(Excerpted records):
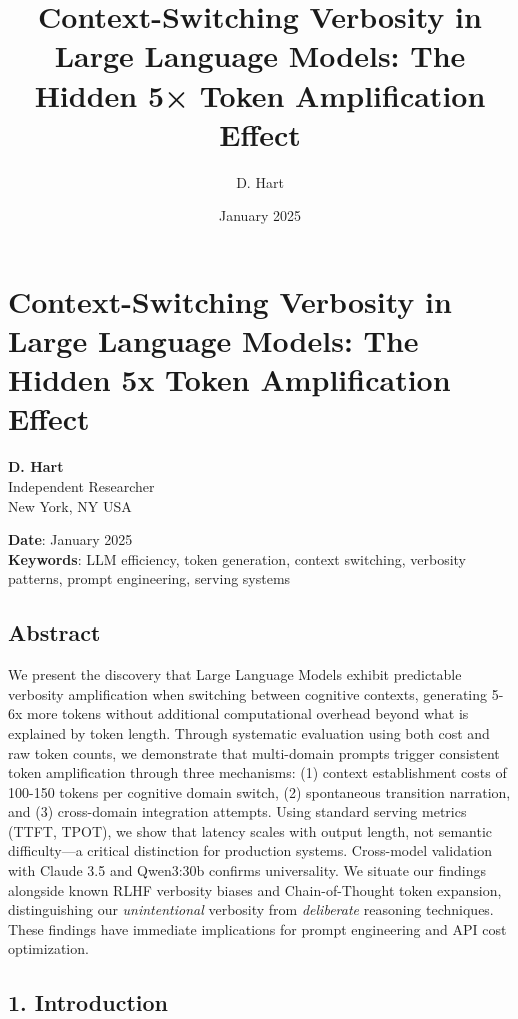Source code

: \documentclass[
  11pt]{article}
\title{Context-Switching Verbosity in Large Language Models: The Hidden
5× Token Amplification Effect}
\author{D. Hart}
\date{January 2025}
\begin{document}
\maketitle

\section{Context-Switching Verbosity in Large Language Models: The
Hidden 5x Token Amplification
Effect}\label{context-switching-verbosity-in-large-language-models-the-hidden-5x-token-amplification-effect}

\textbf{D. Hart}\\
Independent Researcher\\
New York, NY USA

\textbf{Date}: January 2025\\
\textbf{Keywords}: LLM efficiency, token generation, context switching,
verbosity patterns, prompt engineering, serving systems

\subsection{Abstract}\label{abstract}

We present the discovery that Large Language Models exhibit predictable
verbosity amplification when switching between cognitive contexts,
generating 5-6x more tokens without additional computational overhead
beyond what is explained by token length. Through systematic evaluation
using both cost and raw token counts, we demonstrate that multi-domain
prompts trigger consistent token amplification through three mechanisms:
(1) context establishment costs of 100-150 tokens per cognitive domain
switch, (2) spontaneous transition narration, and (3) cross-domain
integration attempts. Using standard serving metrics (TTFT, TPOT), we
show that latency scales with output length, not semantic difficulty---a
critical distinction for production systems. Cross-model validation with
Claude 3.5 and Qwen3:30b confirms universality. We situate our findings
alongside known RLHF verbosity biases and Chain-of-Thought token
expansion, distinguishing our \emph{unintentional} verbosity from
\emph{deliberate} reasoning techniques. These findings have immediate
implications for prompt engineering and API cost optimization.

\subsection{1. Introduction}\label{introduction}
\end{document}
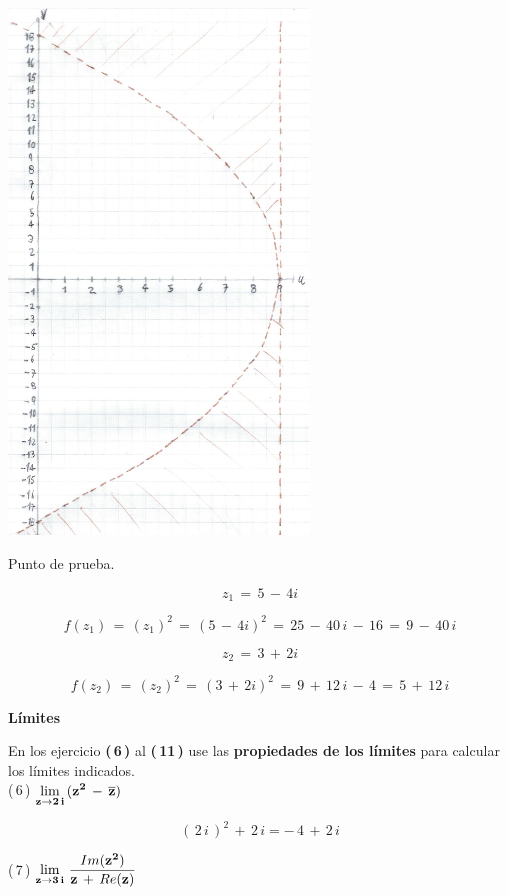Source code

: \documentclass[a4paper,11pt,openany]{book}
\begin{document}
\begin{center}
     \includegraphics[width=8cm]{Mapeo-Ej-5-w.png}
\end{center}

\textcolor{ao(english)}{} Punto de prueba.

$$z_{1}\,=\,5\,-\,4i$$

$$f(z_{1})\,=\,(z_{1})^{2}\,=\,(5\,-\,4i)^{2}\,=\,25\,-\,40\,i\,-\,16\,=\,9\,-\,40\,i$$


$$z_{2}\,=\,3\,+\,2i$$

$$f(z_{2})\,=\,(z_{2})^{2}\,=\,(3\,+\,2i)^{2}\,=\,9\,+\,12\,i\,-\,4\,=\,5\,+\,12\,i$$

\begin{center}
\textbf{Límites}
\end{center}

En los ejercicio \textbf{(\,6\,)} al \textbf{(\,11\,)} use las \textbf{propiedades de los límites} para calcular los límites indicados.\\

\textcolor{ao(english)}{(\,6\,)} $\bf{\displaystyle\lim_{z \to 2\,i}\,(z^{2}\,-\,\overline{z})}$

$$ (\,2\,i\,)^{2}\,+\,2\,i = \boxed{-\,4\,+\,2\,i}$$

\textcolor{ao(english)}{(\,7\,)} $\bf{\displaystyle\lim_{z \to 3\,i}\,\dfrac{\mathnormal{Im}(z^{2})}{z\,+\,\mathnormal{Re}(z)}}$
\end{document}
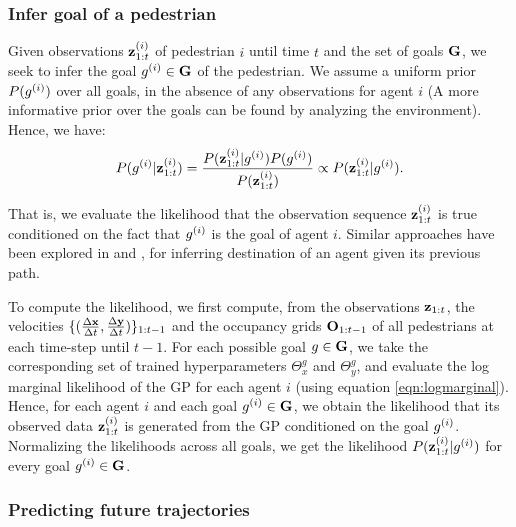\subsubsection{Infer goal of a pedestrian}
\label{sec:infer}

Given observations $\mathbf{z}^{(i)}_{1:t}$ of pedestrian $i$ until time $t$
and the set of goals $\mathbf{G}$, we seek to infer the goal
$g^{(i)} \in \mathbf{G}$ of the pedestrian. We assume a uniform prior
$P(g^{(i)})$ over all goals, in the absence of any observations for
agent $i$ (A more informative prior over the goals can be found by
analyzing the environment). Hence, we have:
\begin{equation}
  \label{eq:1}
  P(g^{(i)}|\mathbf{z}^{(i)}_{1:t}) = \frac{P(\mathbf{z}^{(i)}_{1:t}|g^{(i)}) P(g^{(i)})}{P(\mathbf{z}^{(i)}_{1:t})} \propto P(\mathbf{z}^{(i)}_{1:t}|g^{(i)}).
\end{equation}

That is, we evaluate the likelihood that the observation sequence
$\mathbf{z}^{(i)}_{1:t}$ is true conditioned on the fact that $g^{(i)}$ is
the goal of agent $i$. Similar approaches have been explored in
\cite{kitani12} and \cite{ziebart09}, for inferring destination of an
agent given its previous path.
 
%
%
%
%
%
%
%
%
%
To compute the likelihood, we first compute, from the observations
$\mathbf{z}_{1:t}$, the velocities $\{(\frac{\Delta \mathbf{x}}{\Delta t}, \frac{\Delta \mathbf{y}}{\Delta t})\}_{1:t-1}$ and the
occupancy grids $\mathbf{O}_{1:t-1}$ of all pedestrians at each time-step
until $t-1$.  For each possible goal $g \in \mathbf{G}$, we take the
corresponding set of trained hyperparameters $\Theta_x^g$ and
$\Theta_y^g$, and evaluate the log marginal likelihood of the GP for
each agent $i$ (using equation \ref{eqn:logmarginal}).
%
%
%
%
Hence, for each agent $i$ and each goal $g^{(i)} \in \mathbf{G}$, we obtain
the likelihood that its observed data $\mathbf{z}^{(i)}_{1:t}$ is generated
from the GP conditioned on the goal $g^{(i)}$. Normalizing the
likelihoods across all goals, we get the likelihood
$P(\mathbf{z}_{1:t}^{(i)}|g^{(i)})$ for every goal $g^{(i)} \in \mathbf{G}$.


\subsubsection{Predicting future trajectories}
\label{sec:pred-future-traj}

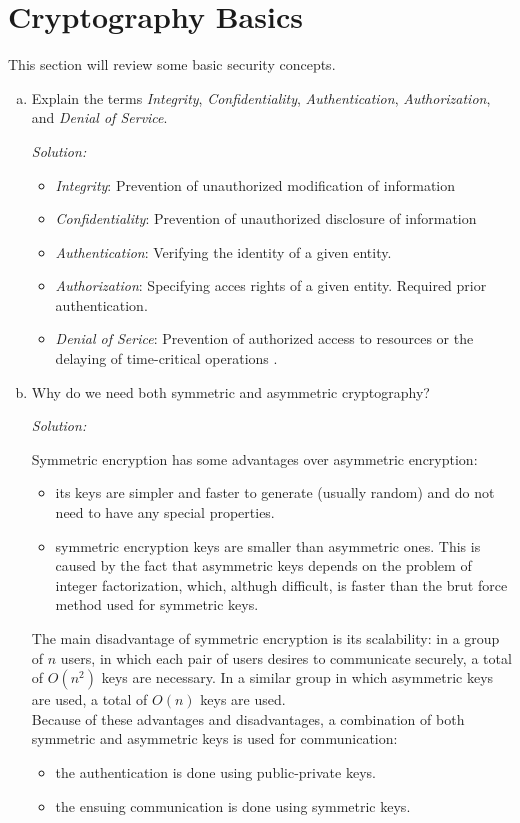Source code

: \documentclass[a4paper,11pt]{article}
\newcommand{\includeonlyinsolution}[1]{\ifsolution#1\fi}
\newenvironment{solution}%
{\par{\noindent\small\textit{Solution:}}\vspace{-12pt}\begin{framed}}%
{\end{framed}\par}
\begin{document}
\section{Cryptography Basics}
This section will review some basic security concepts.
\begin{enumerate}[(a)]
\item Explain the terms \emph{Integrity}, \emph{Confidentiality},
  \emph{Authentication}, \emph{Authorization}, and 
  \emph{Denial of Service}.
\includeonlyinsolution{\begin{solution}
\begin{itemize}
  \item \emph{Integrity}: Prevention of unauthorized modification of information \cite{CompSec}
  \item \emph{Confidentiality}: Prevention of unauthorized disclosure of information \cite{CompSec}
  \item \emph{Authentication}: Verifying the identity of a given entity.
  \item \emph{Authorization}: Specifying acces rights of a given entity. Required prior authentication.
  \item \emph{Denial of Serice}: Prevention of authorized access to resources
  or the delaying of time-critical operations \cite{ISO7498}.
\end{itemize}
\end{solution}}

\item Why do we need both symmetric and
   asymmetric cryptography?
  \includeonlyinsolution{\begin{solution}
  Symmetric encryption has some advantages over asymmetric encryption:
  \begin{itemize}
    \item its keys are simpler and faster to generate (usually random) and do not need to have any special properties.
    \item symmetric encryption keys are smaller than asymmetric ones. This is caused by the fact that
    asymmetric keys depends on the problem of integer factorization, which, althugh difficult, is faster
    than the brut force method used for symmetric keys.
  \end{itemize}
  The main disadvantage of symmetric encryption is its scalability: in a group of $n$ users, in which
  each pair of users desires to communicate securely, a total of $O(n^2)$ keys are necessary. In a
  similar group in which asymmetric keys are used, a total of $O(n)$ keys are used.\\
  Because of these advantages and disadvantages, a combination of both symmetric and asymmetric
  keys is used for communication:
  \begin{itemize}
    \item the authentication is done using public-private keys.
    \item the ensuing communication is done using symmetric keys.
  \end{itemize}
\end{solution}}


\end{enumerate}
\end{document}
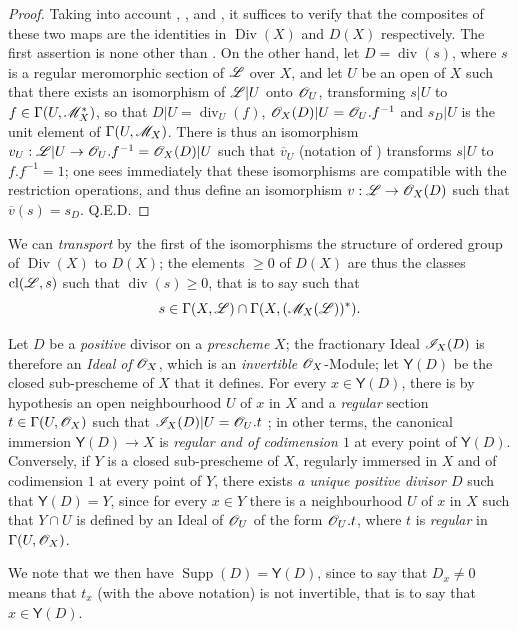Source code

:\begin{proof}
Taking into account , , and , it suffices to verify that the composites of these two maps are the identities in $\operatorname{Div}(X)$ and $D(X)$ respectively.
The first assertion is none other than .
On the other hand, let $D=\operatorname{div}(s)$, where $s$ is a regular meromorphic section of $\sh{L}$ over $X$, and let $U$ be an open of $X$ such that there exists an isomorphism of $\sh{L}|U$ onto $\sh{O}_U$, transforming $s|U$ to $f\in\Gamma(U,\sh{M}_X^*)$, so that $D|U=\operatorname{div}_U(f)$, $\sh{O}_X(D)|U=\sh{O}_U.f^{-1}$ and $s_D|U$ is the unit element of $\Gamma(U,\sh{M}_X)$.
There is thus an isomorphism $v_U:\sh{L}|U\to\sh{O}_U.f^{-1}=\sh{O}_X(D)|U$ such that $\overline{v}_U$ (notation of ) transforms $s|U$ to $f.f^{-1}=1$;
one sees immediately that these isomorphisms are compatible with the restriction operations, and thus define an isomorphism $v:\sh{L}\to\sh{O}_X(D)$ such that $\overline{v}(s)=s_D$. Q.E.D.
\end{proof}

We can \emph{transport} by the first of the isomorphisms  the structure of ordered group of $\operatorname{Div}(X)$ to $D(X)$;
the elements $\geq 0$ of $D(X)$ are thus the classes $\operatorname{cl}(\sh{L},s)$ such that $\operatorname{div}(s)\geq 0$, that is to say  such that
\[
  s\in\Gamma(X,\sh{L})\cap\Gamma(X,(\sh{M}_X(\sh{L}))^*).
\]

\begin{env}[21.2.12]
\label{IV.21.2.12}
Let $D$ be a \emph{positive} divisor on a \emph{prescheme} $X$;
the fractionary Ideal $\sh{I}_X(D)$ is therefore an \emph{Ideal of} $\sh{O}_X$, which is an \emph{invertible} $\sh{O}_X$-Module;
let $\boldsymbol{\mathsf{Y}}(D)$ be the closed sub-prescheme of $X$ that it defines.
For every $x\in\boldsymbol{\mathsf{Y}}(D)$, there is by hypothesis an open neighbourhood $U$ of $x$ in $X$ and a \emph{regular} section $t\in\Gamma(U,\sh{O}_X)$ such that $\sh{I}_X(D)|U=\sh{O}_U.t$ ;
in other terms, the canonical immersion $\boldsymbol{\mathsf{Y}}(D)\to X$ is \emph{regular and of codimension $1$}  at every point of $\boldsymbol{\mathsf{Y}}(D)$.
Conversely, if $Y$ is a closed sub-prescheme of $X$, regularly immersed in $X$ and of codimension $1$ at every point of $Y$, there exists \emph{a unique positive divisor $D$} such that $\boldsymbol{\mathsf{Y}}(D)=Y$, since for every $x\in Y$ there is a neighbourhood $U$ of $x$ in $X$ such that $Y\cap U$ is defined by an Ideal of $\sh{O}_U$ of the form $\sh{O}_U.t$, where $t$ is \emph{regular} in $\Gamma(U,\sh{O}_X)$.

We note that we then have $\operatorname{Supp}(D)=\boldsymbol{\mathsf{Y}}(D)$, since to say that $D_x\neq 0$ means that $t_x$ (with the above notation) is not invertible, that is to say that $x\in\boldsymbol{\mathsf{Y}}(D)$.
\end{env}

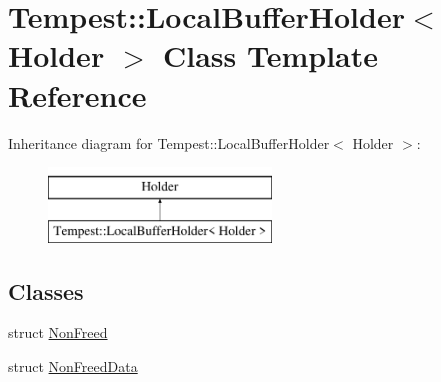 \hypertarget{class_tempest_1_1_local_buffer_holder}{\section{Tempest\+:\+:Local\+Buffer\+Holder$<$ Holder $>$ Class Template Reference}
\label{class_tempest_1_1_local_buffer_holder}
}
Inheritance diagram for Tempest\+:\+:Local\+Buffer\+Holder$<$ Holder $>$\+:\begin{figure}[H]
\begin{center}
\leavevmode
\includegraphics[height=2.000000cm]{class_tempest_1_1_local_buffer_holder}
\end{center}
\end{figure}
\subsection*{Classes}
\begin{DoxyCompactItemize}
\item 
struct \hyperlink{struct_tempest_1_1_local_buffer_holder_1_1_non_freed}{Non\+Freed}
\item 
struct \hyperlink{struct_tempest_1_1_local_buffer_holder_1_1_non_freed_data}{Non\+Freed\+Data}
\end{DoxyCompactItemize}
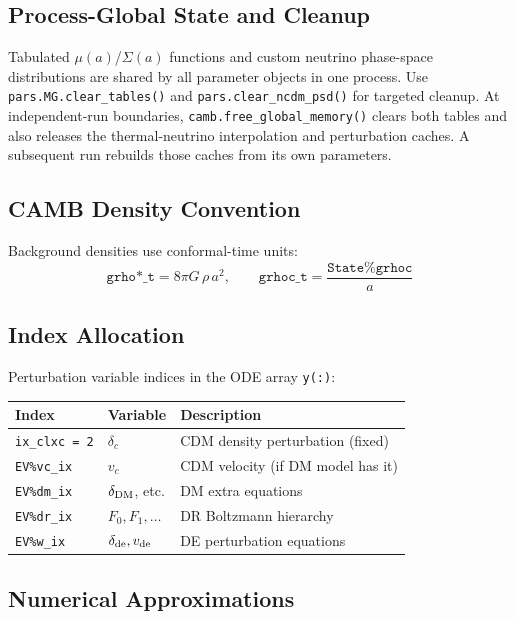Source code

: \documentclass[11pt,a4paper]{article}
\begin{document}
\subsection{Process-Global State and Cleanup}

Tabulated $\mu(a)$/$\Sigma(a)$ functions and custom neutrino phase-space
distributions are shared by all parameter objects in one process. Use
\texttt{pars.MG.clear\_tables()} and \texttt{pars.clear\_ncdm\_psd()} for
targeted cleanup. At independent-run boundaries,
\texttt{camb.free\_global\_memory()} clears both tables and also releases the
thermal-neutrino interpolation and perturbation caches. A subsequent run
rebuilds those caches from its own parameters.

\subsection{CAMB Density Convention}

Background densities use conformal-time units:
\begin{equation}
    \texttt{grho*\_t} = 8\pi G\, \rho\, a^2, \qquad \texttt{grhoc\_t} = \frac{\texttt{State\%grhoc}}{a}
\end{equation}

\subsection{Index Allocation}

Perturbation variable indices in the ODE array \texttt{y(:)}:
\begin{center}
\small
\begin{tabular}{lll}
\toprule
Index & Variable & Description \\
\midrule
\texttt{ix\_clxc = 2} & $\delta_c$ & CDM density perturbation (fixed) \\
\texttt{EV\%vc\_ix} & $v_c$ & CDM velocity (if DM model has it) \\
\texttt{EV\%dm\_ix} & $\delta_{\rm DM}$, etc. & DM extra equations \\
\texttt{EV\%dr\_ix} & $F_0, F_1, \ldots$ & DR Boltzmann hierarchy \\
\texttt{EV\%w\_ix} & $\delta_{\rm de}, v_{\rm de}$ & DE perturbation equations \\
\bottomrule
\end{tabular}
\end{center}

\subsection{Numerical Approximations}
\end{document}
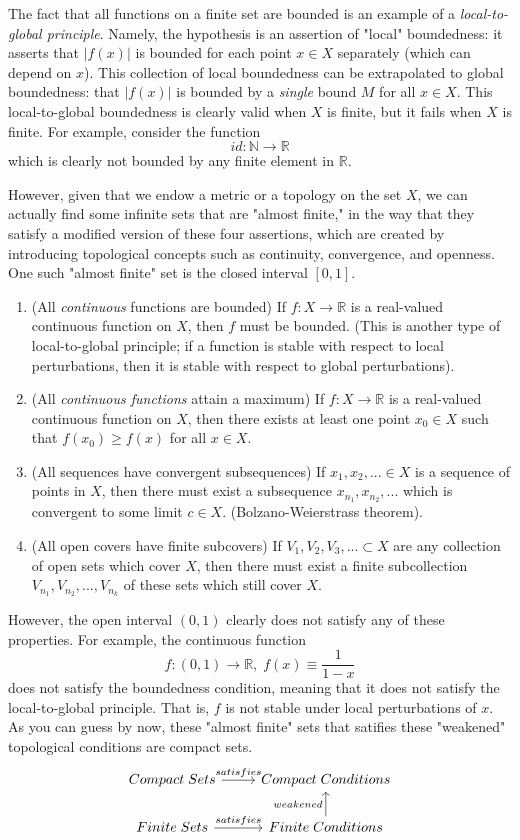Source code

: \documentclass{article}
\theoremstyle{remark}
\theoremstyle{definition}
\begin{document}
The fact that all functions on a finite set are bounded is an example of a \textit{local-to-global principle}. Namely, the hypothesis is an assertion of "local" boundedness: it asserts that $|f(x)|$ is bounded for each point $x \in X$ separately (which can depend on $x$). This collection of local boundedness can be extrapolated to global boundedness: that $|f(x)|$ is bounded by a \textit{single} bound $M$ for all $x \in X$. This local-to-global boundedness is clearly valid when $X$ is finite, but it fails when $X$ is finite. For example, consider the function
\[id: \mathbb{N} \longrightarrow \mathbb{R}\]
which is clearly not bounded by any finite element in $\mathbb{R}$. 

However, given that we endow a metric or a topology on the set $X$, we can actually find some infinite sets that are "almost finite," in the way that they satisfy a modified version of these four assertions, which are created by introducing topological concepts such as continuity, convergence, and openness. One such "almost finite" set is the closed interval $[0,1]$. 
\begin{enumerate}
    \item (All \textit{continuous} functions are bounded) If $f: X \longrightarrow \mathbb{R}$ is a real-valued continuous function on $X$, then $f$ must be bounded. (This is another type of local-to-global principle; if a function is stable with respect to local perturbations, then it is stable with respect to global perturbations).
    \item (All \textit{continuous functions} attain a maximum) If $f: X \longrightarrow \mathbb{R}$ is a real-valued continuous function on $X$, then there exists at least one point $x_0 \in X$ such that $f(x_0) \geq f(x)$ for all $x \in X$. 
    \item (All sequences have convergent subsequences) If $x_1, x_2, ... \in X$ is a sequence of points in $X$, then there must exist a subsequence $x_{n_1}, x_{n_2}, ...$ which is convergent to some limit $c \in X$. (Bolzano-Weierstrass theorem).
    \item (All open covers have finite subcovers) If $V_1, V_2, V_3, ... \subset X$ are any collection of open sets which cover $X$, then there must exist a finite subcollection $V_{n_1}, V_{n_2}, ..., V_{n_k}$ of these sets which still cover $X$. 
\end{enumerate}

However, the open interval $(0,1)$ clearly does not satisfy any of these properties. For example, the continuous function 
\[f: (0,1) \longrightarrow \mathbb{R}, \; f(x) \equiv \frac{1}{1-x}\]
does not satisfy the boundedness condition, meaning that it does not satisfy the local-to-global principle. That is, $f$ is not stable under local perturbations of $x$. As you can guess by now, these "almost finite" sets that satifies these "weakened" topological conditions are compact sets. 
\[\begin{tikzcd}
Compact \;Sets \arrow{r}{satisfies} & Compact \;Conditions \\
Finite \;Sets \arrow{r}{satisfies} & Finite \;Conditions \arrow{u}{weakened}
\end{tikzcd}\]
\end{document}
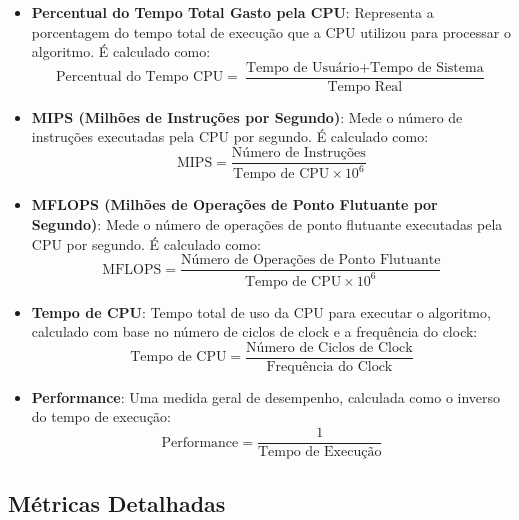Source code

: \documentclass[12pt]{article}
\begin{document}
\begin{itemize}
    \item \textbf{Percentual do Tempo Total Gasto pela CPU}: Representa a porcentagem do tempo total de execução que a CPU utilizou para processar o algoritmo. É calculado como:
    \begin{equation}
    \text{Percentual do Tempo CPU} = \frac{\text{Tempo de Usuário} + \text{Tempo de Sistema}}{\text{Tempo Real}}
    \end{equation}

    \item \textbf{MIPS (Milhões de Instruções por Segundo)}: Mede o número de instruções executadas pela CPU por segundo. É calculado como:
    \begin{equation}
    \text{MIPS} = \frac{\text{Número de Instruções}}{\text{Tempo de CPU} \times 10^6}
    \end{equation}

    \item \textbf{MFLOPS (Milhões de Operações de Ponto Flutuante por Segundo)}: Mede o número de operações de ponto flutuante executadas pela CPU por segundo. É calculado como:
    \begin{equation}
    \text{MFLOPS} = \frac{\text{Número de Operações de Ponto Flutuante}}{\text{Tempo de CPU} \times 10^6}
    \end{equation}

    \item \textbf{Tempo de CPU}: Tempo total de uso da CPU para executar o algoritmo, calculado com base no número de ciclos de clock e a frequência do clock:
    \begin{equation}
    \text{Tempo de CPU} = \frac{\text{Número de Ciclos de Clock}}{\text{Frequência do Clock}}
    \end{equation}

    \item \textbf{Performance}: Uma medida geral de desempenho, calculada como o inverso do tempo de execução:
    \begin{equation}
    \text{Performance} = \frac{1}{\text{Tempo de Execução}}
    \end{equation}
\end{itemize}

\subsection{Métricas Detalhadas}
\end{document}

(Aim of the exercise): The lines above from the one with "in other terms, the" through the one with "Conversely, if $Y$" are to be duplicated exactly, ends included, with nothing added.

(Finished exercise):
in other terms, the canonical immersion $\boldsymbol{\mathsf{Y}}(D)\to X$ is \emph{regular and of codimension $1$}  at every point of $\boldsymbol{\mathsf{Y}}(D)$.
Conversely, if $Y$ is a closed sub-prescheme of $X$, regularly immersed in $X$ and of codimension $1$ at every point of $Y$, there exists \emph{a unique positive divisor $D$} such that $\boldsymbol{\mathsf{Y}}(D)=Y$, since for every $x\in Y$ there is a neighbourhood $U$ of $x$ in $X$ such that $Y\cap U$ is defined by an Ideal of $\sh{O}_U$ of the form $\sh{O}_U.t$, where $t$ is \emph{regular} in $\Gamma(U,\sh{O}_X)$.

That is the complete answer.